In materia di valutazione della chiamata in reita' o correita' da parte dei soggetti indicati dall'art. 192 c.p.p., comma 3, che l'Autorita' richiesta e' tenuta ad effettuare secondo i principi del proprio ordinamento a' termini del 4 comma dell'art. 17 della L. 22 aprile 2005, n. 69, va ribadito che il Giudice deve innanzi tutto affrontare il problema della credibilita' del dichiarante in relazione tra l'altro alla sua personalita', al suo passato, ai suoi rapporti con l'accusato, alle ragioni che lo hanno indotto alla confessione, e quindi deve verificare l'attendibilita' delle dichiarazioni rese ed esaminare l'esistenza di riscontri ai fini della necessaria conferma dell'attendibilita'.
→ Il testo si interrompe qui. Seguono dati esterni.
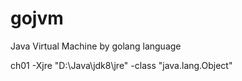 # gojvm
Java Virtual Machine by golang language


ch01 -Xjre "D:\Java\jdk8\jre" -class "java.lang.Object"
Orbene, tale complessa indagine risulta del tutto omessa nella sentenza impugnata, specie per quanto concerne l'esame e la valutazione dei riscontri alle dichiarazioni del W.I., ritenuti insussistenti dalla Corte territoriale, senza pero' tenere conto della versione dei fatti resa dalla C., cui e' cenno nella documentazione trasmessa dall'autorita' francese.
Il provvedimento impugnato deve, quindi, essere annullato ai sensi dell'art. 22, comma 6 della citata legge n. 69 del 2006,con rinvio alla Corte di appello di Perugia, che esprimera' il proprio convincimento in ordine alla richiesta in esame, valutando anche, come evidenziato dal N., l'eventuale sussistenza, a' termini della lettera "p" dell'art. 18 della gia' indicata legge, di condizioni ostative alla consegna.
P.Q.M.
Annulla la sentenza impugnata e rinvia per nuovo giudizio alla Corte di Appello di Perugia.
Cosi' deciso in Roma, il 3 aprile 2006.